# [Action item]
Repeat back the entries that follow, keeping every word as it is.

# [Records for this exercise]
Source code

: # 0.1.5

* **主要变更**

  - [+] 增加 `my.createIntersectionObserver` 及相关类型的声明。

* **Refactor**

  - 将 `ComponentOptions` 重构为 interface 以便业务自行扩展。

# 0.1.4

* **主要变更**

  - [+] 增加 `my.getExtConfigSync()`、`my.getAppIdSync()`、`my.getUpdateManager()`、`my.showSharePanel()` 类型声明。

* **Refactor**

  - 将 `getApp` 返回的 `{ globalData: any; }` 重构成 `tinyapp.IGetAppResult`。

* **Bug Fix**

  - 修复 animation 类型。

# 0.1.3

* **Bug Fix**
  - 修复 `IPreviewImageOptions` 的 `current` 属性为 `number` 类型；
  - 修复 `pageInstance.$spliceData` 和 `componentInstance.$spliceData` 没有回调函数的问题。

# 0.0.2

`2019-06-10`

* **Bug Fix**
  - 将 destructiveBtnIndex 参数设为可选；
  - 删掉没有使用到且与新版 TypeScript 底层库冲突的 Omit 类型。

# [Solution for this problem]
Source code

: # 0.1.5

* **主要变更**

  - [+] 增加 `my.createIntersectionObserver` 及相关类型的声明。

* **Refactor**

  - 将 `ComponentOptions` 重构为 interface 以便业务自行扩展。

# 0.1.4

* **主要变更**

  - [+] 增加 `my.getExtConfigSync()`、`my.getAppIdSync()`、`my.getUpdateManager()`、`my.showSharePanel()` 类型声明。

* **Refactor**

  - 将 `getApp` 返回的 `{ globalData: any; }` 重构成 `tinyapp.IGetAppResult`。

* **Bug Fix**

  - 修复 animation 类型。

# 0.1.3

* **Bug Fix**
  - 修复 `IPreviewImageOptions` 的 `current` 属性为 `number` 类型；
  - 修复 `pageInstance.$spliceData` 和 `componentInstance.$spliceData` 没有回调函数的问题。

# 0.0.2

`2019-06-10`

* **Bug Fix**
  - 将 destructiveBtnIndex 参数设为可选；
  - 删掉没有使用到且与新版 TypeScript 底层库冲突的 Omit 类型。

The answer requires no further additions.